Collection entries:
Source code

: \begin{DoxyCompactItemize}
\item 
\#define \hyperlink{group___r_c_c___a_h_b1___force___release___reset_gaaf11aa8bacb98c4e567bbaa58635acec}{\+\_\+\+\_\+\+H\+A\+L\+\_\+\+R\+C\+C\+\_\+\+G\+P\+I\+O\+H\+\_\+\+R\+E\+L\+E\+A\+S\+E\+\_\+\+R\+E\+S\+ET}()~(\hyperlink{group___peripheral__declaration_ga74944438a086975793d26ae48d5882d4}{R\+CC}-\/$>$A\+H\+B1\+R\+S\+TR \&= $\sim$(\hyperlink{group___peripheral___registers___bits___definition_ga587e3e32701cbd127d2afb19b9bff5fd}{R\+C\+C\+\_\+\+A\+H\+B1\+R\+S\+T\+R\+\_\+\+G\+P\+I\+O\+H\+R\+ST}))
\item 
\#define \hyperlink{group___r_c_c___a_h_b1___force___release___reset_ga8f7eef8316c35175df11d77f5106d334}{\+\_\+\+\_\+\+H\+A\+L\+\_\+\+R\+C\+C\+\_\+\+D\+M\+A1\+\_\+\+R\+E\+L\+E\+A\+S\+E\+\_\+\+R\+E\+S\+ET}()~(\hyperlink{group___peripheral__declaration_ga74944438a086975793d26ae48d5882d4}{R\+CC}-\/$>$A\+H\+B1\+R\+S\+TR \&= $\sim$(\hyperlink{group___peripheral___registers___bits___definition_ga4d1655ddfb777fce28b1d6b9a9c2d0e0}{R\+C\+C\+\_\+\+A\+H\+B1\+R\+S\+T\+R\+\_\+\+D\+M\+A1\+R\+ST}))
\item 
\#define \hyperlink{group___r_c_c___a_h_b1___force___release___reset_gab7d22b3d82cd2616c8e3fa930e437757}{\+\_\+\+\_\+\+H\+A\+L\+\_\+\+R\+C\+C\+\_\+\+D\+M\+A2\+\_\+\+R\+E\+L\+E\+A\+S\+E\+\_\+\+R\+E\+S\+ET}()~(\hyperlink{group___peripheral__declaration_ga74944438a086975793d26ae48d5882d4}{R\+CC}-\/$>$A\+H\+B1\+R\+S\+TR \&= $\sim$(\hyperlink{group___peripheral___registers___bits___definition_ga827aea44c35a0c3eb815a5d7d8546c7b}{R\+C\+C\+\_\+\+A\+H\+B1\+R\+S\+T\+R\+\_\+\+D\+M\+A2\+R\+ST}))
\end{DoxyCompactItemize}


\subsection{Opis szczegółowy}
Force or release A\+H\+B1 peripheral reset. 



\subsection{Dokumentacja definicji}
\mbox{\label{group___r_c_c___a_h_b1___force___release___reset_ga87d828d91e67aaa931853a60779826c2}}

Description of the task -> All entries shown above should be printed again exactly.

Exercise response ->
Source code

: \begin{DoxyCompactItemize}
\item 
\#define \hyperlink{group___r_c_c___a_h_b1___force___release___reset_gaaf11aa8bacb98c4e567bbaa58635acec}{\+\_\+\+\_\+\+H\+A\+L\+\_\+\+R\+C\+C\+\_\+\+G\+P\+I\+O\+H\+\_\+\+R\+E\+L\+E\+A\+S\+E\+\_\+\+R\+E\+S\+ET}()~(\hyperlink{group___peripheral__declaration_ga74944438a086975793d26ae48d5882d4}{R\+CC}-\/$>$A\+H\+B1\+R\+S\+TR \&= $\sim$(\hyperlink{group___peripheral___registers___bits___definition_ga587e3e32701cbd127d2afb19b9bff5fd}{R\+C\+C\+\_\+\+A\+H\+B1\+R\+S\+T\+R\+\_\+\+G\+P\+I\+O\+H\+R\+ST}))
\item 
\#define \hyperlink{group___r_c_c___a_h_b1___force___release___reset_ga8f7eef8316c35175df11d77f5106d334}{\+\_\+\+\_\+\+H\+A\+L\+\_\+\+R\+C\+C\+\_\+\+D\+M\+A1\+\_\+\+R\+E\+L\+E\+A\+S\+E\+\_\+\+R\+E\+S\+ET}()~(\hyperlink{group___peripheral__declaration_ga74944438a086975793d26ae48d5882d4}{R\+CC}-\/$>$A\+H\+B1\+R\+S\+TR \&= $\sim$(\hyperlink{group___peripheral___registers___bits___definition_ga4d1655ddfb777fce28b1d6b9a9c2d0e0}{R\+C\+C\+\_\+\+A\+H\+B1\+R\+S\+T\+R\+\_\+\+D\+M\+A1\+R\+ST}))
\item 
\#define \hyperlink{group___r_c_c___a_h_b1___force___release___reset_gab7d22b3d82cd2616c8e3fa930e437757}{\+\_\+\+\_\+\+H\+A\+L\+\_\+\+R\+C\+C\+\_\+\+D\+M\+A2\+\_\+\+R\+E\+L\+E\+A\+S\+E\+\_\+\+R\+E\+S\+ET}()~(\hyperlink{group___peripheral__declaration_ga74944438a086975793d26ae48d5882d4}{R\+CC}-\/$>$A\+H\+B1\+R\+S\+TR \&= $\sim$(\hyperlink{group___peripheral___registers___bits___definition_ga827aea44c35a0c3eb815a5d7d8546c7b}{R\+C\+C\+\_\+\+A\+H\+B1\+R\+S\+T\+R\+\_\+\+D\+M\+A2\+R\+ST}))
\end{DoxyCompactItemize}


\subsection{Opis szczegółowy}
Force or release A\+H\+B1 peripheral reset. 



\subsection{Dokumentacja definicji}
\mbox{\label{group___r_c_c___a_h_b1___force___release___reset_ga87d828d91e67aaa931853a60779826c2}}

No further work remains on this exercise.